*** Block opens ***
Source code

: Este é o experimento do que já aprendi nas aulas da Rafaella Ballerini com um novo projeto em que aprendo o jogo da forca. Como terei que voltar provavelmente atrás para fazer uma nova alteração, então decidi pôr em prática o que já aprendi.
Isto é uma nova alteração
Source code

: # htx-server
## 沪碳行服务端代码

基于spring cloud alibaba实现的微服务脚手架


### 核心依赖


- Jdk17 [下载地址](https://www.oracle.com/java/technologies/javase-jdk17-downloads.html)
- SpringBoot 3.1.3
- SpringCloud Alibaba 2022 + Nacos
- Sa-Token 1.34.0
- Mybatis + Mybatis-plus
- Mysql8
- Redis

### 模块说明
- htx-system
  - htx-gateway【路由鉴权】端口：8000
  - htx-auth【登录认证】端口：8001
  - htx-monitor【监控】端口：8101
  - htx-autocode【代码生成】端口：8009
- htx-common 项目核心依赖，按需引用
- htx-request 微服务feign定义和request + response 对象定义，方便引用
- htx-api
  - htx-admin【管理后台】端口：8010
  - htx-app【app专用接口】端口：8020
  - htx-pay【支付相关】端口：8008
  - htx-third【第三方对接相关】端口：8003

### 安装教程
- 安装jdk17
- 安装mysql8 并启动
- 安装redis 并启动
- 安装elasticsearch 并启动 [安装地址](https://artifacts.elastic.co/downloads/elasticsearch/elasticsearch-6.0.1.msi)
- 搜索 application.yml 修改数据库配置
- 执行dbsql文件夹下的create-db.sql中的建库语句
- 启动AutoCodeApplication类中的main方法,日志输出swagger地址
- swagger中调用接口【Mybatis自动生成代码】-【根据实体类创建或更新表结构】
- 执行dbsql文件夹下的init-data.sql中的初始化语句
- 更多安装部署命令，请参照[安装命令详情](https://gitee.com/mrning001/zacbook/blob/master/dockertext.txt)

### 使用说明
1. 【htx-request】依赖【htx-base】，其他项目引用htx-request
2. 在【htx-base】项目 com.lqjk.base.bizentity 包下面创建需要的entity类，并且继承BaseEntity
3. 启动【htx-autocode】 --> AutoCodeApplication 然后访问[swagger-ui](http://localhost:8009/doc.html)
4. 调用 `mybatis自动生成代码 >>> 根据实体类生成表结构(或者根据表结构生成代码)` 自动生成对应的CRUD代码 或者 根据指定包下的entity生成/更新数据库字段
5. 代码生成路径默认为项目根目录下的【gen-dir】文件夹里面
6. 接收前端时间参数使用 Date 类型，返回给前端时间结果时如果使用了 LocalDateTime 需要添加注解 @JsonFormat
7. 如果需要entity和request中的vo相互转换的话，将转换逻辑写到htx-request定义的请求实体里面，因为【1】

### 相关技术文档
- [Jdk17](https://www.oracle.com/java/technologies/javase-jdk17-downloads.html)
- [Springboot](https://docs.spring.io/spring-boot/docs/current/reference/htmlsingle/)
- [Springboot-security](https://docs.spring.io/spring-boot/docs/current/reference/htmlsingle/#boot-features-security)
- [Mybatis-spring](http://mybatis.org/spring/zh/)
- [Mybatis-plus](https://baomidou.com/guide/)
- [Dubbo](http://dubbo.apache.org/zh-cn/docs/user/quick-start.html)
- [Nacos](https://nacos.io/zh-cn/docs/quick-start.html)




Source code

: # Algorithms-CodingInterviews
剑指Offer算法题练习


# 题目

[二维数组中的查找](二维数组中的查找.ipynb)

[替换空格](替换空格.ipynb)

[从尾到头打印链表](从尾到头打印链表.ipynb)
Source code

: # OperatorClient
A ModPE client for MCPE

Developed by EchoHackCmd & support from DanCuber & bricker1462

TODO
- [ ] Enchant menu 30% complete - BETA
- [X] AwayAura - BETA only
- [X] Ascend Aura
*** Block closes ***
Task — Start with the line above that contains "- 更多安装部署命令，请参照" and end with the line that contains "3. 启动【htx-autocode】 -->". Write out those lines exactly, and only those.

Written solution —
- 更多安装部署命令，请参照[安装命令详情](https://gitee.com/mrning001/zacbook/blob/master/dockertext.txt)

### 使用说明
1. 【htx-request】依赖【htx-base】，其他项目引用htx-request
2. 在【htx-base】项目 com.lqjk.base.bizentity 包下面创建需要的entity类，并且继承BaseEntity
3. 启动【htx-autocode】 --> AutoCodeApplication 然后访问[swagger-ui](http://localhost:8009/doc.html)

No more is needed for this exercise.